In contemporary MCMC, the folds and contours mapped by the Markov chains are no longer particles in physical systems but random variables with irregular probability distributions. But the connection between iteration and itinerary holds firm. By generating many itineraries, a topography begins to take shape and appear. The computationally intensive character of MCMC arises from the iteration needed to construct many random walks across an uneven surface in order to ensure that all of its interesting features have been visited. As we saw in Fig. 4.4, the surface appears by virtue of the Markov chain paths that traverse it.

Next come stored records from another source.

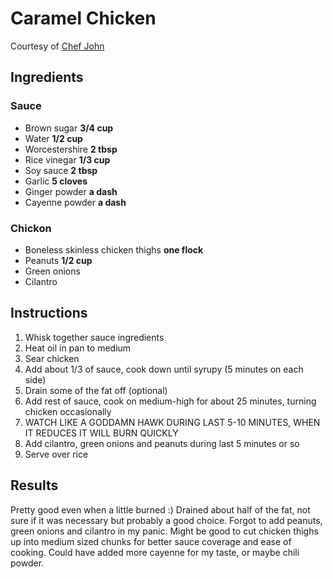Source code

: # Caramel Chicken

Courtesy of [Chef John](https://www.allrecipes.com/recipe/221950/chef-johns-caramel-chicken/)

## Ingredients
### Sauce
- Brown sugar **3/4 cup**
- Water **1/2 cup**
- Worcestershire **2 tbsp**
- Rice vinegar **1/3 cup**
- Soy sauce **2 tbsp**
- Garlic **5 cloves**
- Ginger powder **a dash**
- Cayenne powder **a dash**

### Chickon
- Boneless skinless chicken thighs **one flock**
- Peanuts **1/2 cup**
- Green onions
- Cilantro

## Instructions
1. Whisk together sauce ingredients
2. Heat oil in pan to medium
3. Sear chicken
4. Add about 1/3 of sauce, cook down until syrupy (5 minutes on each side)
5. Drain some of the fat off (optional)
6. Add rest of sauce, cook on medium-high for about 25 minutes, turning chicken occasionally
7. WATCH LIKE A GODDAMN HAWK DURING LAST 5-10 MINUTES, WHEN IT REDUCES IT WILL BURN QUICKLY
8. Add cilantro, green onions and peanuts during last 5 minutes or so
9. Serve over rice

## Results
Pretty good even when a little burned :) Drained about half of the fat, not sure if it was necessary but probably a good choice.  Forgot to add peanuts, green onions and cilantro in my panic.  Might be good to cut chicken thighs up into medium sized chunks for better sauce coverage and ease of cooking.  Could have added more cayenne for my taste, or maybe chili powder.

What in the redistribution of events and beliefs in the world, the random variables as distributive individuals, or the paths that precede the terrain they traverse helps us make sense of what was happening: each night in the Obama election team; each time players are matched in Microsoft’s Xbox Live player-matching system; in the epidemiological models of public health authorities forecasting influenza prevalence (Birrell, Ketsetzis, Gay, et al. 2011); or for that matter, in the topic models that have recently attracted the interest of humanities and social science researchers sifting through large numbers of documents (Mohr and Bogdanov 2013)? I have been suggesting that a redistribution of number is occurring in all these settings, and is perhaps generalised across them. In this redistribution, probabilities no longer simply normalise individuals and groups in partitioned spaces and ranked orders (Foucault 1977) as they might have in nineteenth-/twentieth-century statistical treatments of populations. What might be surfacing in somewhat opaque and densely convoluted forms such as MCMC is a post-demographic rendering of a world in which individuals become something like joint distributions. It is likely that these joint distributions, and their effects on the chances of donating or voting, were the target of the Obama data analytics team’s night-modelling efforts.

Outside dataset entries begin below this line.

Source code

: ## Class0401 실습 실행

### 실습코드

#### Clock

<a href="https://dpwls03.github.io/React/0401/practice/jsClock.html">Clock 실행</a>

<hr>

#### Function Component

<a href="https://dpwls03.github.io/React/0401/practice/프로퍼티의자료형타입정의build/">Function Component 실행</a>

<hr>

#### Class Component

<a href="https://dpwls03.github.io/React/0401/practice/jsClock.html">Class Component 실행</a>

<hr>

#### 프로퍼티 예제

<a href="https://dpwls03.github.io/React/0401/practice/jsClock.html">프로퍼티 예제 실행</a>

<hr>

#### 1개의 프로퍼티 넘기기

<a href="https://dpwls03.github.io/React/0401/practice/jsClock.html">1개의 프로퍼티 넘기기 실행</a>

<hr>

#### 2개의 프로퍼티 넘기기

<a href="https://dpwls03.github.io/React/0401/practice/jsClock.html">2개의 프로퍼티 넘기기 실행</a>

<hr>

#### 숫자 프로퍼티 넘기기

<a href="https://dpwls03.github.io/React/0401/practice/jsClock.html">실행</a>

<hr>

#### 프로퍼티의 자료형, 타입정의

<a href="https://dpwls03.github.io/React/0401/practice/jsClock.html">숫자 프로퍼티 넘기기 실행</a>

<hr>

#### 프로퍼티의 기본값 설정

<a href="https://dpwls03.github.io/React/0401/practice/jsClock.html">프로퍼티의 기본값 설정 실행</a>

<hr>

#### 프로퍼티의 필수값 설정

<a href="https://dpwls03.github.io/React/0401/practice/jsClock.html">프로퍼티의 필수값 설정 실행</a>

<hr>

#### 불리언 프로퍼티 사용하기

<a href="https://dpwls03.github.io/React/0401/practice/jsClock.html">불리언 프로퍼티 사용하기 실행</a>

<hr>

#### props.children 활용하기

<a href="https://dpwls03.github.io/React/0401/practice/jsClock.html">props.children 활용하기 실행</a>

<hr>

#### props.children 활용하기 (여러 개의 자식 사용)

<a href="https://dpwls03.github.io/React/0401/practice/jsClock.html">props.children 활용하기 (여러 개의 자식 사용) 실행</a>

This is not to say that a world is clearly and distinctly expressed in these techniques. Against the common tendency to see probability as split between two main interpretations, the aleatory and the epistemic, the frequencies-of-events versus the degrees-of-belief, we see their convoluted embrace in techniques such as MCMC. In this setting, neither the objectivist (frequentists) nor subjectivist (Bayesian) interpretations of probability work well. For the objectivist interpretations of probability, MCMC presents the difficulty that all parts of the statistical model potentially become random variables or probability distributions, including the parameters of the statistical model itself. For the subjective interpretations, while MCMC means that all parameters can become random variables, these variables only become available for belief via the long chains of numbers that arise in the computations, gradually converging towards the central tendencies or significant features we see in the contour plots. From the post-demographic perspective, both interpretations miss the redistribution of probability as randomly generated but topographically smooth surfaces whose many dimensions support complicated conjunctions of events.

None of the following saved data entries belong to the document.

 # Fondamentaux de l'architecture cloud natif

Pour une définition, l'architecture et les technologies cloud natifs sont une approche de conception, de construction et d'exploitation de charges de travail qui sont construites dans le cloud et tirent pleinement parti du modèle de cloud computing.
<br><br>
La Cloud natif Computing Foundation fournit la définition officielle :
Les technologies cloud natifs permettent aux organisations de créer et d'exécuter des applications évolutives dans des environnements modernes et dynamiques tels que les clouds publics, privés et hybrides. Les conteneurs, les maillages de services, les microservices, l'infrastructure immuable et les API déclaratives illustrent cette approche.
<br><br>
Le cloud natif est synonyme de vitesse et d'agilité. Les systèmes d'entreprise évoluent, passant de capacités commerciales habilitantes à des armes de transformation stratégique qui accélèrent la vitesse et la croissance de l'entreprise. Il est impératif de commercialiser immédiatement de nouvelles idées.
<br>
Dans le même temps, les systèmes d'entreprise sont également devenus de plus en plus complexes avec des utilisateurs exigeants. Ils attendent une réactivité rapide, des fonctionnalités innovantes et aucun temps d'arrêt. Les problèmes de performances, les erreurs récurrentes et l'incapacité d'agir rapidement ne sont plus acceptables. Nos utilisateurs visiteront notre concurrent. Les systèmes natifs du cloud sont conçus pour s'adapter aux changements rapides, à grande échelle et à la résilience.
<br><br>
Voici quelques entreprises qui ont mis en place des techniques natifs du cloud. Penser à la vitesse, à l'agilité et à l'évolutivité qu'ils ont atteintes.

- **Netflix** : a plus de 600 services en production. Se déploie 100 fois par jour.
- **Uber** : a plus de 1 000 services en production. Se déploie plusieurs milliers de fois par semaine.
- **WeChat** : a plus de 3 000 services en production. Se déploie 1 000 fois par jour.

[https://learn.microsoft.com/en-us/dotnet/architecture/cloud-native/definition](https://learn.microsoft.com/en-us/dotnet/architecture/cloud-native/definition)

What we might instead see in MCMC and similar techniques is a redistribution of chance, a refiguration of the chance tamed during the last few centuries in the development of concepts of probability and then the techniques of statistics with their reliance on controlled randomness. In these techniques, randomness is again redistributed in the world. This happens materially in the sense that computational machinery generates long converging series of random numbers in order to map the curved topography of the joint probability distributions. But it also happens more generally as a staging of events. Many of Gilles Deleuze’s articulations of a baroque sensibility take the form of curves. He describes, for instance, the world as ‘the infinite curve that touches at an infinity of points an infinity of curves, the curve with a unique variable, the convergent series of all series’ (Deleuze 1993: 24). In Deleuze’s account, curves act as causes: ‘the presence of a curved element acts as a cause’ (1993: 17). This claim begins to make more sense as we see the curved surfaces of joint probability distributions acting as the operational or control points in so many practical settings (asthma studies, multiplayer game coordination, epidemiological modelling, spam filtering, and so on). The particles, maps, images and populations figure in a baroque sensibility as curves that fold between outside and inside, creating partitions, relative interiorities and exteriorities.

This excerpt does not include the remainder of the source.